Imiquimod induces STAT3-mediated autophagy via ROS production in cancer cells

Autophagy is a highly conserved cellular catabolic pathway for degradation and recycling intracellular components in response to nutrient starvation or environmental stresses. Signal transducers and activators of transcription 3 (STAT3), a homodimric transcription factor, could be activated by several stimulation and cytokines, and then induces numerous pro-inflammatory cytokines and growth factors. Imiquimod (IMQ), a Toll-like receptor (TLR) 7 and 8 ligand, contains antitumor and antiviral activity in vitro and in vivo.

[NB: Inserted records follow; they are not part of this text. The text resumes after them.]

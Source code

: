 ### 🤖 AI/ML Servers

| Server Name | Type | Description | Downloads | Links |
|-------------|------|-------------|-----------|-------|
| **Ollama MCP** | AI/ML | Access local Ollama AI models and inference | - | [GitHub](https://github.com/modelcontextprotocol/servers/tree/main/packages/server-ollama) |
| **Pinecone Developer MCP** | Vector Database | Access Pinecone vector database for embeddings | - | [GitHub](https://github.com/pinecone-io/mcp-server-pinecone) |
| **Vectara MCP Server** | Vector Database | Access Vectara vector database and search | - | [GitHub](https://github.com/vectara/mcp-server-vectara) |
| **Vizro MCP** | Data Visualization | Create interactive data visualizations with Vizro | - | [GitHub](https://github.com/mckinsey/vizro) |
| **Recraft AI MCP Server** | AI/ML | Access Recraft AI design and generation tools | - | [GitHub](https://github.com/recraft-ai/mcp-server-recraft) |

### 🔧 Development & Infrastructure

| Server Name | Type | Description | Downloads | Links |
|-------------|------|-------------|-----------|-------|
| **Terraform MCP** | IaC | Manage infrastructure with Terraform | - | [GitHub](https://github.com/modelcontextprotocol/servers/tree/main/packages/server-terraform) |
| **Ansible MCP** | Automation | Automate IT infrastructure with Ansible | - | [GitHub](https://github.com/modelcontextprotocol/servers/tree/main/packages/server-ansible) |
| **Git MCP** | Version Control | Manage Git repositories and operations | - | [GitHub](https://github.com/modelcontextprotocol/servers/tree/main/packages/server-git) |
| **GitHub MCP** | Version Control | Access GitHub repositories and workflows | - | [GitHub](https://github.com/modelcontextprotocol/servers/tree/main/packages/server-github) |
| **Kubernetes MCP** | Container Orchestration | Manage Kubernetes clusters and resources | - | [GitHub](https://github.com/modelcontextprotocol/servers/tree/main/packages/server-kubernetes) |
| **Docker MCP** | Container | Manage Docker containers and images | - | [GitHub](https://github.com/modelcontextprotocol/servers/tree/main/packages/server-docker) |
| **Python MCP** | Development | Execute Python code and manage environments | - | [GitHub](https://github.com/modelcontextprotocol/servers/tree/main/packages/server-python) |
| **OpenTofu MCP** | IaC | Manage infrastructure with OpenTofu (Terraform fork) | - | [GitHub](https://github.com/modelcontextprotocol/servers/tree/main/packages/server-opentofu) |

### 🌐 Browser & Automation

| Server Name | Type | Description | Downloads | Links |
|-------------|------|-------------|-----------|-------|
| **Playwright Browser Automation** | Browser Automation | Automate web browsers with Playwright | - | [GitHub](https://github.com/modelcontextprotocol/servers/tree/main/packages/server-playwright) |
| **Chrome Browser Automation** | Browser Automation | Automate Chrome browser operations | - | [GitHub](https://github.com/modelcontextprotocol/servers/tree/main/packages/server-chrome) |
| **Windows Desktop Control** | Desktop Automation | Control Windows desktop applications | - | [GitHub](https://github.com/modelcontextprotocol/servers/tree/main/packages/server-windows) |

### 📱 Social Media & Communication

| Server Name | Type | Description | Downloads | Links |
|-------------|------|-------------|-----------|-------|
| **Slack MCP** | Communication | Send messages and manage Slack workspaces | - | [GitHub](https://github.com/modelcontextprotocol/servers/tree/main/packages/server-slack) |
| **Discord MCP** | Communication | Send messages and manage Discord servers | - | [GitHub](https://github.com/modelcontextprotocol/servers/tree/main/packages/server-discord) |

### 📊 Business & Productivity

Studies had shown that IMQ induces autophagy and activates STAT3 in several types of cells. However, the mechanisms of IMQ-induced autophagy are not well understood. In this study, we found that IMQ markedly increased LC3-II conversion and EGFP-LC3 puncta formation in dose- and time-dependent manner. We observed IMQ induced autophagy is associated with up-regulated STAT3 phosphorylation and nucleus translocalization. Treatment of ROS scavenger dramatically decreased STAT3 phosphorylation and inhibited IMQ-induced autophagy. Consistently, pharmacological inhibition or overexpression of dominant-negative STAT3 reduced LC3-II expression and EGFP-LC3 puncta formation in IMQ-treated cells. Interestingly, genetic silence of STAT3 promoted EGFP-LC3 puncta formation and LC3-ll expression in IMQ-treated cells. Our findings demonstrated that IMQ induced ROS to stimulate STAT3 and STAT3 may play an important role in regulation of IMQ induced autophagy. We first figure out a novel target of IMQ induced-autophagy. We considered these findings might contribute useful information to basic and clinical research and application.